Prevention Tips for Travelers
Typhoid fever and paratyphoid fever are common in many parts of the world.
Typhoid fever and paratyphoid fever are most common in parts of the world where water and food may be unsafe and sanitation is poor. These places include parts of East and Southeast Asia, Africa, the Caribbean, and Central and South America. If you’re traveling to places where typhoid and paratyphoid fever are common, you can take steps to protect yourself from infection.
Two basic actions can protect you:
- Get vaccinated against typhoid fever. Visit your doctor or a travel clinic at least 2 weeks before traveling to discuss your options.
- Practice safe eating and drinking habits. Carefully selecting what you eat and drink when you travel is important because typhoid fever vaccines do not work 100% of the time and there isn’t a paratyphoid fever vaccine. Safe eating and drinking will also help protect you from other illnesses, including travelers’ diarrhea, cholera, dysentery, and hepatitis A.

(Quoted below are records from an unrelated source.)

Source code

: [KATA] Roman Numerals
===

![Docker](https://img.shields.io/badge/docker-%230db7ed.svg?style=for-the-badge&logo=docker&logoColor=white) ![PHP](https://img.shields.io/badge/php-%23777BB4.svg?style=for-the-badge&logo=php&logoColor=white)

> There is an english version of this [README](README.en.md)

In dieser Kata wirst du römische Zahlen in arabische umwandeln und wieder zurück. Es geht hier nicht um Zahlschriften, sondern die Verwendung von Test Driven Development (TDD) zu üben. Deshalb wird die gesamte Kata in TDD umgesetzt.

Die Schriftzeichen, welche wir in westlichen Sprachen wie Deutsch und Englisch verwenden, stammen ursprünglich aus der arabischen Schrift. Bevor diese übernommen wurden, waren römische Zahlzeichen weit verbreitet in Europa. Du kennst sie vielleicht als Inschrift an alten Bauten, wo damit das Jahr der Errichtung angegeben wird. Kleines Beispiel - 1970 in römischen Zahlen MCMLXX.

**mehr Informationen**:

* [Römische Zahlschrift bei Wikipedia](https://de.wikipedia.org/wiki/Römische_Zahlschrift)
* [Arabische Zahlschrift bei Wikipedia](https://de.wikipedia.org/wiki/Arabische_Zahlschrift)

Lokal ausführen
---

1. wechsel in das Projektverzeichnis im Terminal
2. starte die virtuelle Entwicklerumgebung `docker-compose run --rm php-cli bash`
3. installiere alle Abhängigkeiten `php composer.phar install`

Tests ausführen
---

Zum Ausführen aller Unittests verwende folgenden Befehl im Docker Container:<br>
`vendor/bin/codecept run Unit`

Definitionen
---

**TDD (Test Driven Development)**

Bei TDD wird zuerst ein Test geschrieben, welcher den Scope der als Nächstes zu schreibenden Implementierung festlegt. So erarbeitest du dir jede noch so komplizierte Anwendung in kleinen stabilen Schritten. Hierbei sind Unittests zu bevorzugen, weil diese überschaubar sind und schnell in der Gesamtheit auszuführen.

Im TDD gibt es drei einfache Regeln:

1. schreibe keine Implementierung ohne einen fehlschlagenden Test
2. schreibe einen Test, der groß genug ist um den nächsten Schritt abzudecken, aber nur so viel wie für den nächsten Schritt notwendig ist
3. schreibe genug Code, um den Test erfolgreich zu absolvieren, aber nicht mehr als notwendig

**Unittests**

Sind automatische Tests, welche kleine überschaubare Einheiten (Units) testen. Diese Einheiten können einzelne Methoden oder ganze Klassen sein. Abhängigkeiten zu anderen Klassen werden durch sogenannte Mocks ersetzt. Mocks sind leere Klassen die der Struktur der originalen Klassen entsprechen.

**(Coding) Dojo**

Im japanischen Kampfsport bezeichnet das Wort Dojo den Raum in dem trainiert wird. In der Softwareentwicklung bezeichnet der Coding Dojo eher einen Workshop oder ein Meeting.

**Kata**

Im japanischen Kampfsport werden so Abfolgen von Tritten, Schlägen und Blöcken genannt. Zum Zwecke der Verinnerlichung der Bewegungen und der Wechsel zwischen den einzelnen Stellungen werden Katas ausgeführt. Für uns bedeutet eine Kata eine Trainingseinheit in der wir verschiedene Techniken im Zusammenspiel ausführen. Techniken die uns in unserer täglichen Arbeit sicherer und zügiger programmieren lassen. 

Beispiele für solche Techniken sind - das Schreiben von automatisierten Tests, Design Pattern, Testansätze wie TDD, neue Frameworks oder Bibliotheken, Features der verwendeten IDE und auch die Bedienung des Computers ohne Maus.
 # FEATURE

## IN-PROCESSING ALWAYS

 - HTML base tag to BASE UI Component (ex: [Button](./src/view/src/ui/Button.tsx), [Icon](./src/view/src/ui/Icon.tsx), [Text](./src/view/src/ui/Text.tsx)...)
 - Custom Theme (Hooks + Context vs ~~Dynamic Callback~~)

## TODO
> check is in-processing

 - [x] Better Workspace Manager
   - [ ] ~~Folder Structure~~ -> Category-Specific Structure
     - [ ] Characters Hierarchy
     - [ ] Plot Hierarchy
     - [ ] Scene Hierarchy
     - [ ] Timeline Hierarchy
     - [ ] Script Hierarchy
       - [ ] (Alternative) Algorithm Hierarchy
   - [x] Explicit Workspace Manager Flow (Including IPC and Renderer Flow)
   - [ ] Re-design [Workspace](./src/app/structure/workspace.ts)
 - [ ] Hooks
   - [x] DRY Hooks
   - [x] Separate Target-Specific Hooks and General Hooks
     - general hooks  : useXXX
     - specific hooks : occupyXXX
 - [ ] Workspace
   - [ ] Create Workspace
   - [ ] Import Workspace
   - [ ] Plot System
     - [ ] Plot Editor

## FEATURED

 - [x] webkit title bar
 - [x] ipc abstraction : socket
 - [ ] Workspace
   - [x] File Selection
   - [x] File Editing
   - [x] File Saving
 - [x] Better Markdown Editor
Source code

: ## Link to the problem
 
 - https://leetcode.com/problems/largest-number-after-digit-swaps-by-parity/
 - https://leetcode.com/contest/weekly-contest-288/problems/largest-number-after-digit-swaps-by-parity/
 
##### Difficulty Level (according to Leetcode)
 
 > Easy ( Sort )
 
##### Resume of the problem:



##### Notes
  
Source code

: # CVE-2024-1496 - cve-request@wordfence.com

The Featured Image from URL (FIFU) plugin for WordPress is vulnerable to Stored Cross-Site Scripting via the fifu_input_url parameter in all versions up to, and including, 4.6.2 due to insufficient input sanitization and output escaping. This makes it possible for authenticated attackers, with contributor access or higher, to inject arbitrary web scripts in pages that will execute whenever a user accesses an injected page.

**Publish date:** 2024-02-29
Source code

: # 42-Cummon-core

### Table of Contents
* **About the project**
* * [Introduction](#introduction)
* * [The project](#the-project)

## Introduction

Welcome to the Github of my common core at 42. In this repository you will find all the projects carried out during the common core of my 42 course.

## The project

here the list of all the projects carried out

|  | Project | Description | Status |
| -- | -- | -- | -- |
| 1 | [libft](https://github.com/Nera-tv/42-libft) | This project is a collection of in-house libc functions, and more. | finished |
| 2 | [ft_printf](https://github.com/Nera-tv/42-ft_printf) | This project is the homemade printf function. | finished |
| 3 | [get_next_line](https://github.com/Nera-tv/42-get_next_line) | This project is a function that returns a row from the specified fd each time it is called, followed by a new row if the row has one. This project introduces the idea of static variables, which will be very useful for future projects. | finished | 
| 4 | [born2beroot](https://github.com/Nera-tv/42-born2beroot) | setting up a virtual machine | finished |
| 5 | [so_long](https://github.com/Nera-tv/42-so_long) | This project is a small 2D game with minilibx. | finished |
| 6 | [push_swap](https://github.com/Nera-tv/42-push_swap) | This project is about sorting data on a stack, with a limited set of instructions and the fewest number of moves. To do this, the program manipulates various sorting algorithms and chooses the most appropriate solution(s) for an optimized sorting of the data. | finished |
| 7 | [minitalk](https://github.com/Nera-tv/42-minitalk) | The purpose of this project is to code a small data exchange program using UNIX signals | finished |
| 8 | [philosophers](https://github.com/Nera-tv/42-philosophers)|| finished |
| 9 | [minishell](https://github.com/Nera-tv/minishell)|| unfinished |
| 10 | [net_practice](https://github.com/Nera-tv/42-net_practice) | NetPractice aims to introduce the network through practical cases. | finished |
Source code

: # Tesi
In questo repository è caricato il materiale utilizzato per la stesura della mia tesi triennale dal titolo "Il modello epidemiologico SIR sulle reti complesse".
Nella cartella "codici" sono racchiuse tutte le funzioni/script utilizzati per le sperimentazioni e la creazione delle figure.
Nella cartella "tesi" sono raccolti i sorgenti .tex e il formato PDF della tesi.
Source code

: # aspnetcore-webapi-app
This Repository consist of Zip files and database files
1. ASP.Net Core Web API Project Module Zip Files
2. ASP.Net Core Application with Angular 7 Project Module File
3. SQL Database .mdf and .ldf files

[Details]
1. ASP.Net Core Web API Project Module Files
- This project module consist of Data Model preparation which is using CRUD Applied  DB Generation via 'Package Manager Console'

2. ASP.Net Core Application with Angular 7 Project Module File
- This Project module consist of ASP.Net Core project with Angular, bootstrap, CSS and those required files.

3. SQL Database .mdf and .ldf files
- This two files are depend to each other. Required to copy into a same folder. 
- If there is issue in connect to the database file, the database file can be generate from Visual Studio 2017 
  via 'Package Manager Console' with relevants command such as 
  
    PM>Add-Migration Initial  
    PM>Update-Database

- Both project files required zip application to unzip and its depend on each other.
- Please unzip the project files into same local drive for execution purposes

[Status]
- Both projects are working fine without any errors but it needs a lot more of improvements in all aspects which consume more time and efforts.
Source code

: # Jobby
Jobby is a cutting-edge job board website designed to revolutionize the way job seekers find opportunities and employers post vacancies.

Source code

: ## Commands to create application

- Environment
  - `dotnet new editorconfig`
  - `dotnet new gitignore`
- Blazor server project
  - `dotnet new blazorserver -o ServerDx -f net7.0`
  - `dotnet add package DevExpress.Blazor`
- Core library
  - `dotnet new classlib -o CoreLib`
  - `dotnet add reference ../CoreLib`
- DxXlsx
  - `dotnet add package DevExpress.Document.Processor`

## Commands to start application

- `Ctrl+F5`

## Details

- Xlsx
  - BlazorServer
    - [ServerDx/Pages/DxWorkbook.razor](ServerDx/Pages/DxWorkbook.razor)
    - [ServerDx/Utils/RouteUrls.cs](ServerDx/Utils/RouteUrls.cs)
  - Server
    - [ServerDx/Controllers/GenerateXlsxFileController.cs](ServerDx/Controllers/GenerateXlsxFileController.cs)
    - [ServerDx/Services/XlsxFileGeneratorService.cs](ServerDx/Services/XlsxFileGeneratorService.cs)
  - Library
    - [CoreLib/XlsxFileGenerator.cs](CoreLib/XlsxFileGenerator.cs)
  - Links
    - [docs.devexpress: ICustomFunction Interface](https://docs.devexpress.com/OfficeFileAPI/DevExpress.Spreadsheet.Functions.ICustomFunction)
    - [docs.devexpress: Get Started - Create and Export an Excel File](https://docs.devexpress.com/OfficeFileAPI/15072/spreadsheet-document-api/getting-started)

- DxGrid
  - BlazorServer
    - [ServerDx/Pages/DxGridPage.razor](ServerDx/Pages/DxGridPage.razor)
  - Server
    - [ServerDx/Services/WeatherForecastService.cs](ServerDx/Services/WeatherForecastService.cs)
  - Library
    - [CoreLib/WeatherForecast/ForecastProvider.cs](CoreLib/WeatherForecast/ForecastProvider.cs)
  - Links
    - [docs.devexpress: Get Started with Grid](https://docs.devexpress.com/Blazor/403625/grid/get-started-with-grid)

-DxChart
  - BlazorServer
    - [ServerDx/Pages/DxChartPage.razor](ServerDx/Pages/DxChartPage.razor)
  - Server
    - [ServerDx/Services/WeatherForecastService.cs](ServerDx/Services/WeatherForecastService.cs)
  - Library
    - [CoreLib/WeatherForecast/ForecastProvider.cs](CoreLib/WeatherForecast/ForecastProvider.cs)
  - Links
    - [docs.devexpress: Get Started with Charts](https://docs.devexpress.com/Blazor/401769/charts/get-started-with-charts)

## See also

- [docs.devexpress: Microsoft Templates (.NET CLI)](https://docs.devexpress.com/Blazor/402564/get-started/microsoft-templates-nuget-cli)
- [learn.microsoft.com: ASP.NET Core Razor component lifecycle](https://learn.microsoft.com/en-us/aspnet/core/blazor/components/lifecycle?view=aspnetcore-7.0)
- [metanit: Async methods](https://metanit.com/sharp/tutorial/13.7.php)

- Buy bottled water or bring local water to a rolling boil for 1 minute before you drink it. Bottled carbonated water is safer than uncarbonated water.
- Ask for drinks without ice, unless the ice is made from bottled or boiled water. Avoid popsicles and flavored ices that may have been made with contaminated water.
- Eat foods that have been thoroughly cooked and are still hot and steaming.
- Avoid raw vegetables and fruits that cannot be peeled. Lettuce can remain contaminated even after it is washed.
- Wash your hands with soap and water before eating.
- Avoid foods and beverages from street vendors unless steaming hot.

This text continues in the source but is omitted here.